Naluri manusia yang sehat pasti tidak akan makan bangkai dan dia
pun akan menganggapnya kotor. Para cerdik pandai di kalangan mereka pasti akan
beranggapan, bahwa makan bangkai itu adalah suatu perbuatan yang rendah yang
dapat menurunkan harga diri manusia. Oleh karena itu seluruh agama Samawi
memandangnya bangkai itu suatu makanan yang haram. Mereka tidak boleh makan
kecuali yang disembelih, sekalipun berbeda cara menyembelihnya.
2.
Supaya setiap muslim suka membiasakan bertujuan dan berkehendak
dalam seluruh hal, sehingga tidak ada seorang muslim pun yang memperoleh
sesuatu atau memetik buah melainkan setelah dia mengkonkritkan niat, tujuan dan
usaha untuk mencapai apa yang dimaksud. Begitulah, maka arti menyembelih --yang
dapat mengeluarkan binatang dari kedudukannya sebagai bangkai-- tidak lain
adalah bertujuan untuk merenggut jiwa binatang karena hendak memakannya. Jadi
seolah-olah Allah tidak rela kepada seseorang untuk makan sesuatu yang dicapai
tanpa tujuan dan berfikir sebelumnya, sebagaimana halnya makan bangkai ini.

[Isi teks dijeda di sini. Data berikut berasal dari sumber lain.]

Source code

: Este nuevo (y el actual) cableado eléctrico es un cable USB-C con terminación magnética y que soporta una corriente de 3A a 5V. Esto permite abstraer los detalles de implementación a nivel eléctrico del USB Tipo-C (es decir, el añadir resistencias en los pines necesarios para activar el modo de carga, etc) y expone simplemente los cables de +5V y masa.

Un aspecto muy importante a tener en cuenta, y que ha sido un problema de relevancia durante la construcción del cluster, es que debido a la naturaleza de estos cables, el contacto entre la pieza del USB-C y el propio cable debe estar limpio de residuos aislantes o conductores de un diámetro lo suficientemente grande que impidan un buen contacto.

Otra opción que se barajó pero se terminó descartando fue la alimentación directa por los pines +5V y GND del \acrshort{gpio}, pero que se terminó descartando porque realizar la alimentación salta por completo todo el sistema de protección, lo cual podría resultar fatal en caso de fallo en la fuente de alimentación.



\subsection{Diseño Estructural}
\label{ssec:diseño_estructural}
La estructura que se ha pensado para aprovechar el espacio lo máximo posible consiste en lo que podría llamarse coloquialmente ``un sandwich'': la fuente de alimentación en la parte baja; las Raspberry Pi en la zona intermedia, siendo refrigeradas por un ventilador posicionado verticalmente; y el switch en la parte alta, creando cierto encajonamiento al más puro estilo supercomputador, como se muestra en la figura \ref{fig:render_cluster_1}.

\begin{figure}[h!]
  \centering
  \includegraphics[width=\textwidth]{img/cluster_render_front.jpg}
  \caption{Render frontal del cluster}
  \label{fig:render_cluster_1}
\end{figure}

Berbeda dengan binatang yang disembelih dan yang diburu, bahwa keduanya itu
tidak akan dapat dicapai melainkan dengan tujuan, usaha dan perbuatan.
3.
Binatang yang mati dengan sendirinya, pada umumnya mati karena
sesuatu sebab; mungkin karena penyakit yang mengancam, atau karena sesuatu
sebab mendatang, atau karena makan tumbuh-tumbuhan yang beracun dan sebagainya.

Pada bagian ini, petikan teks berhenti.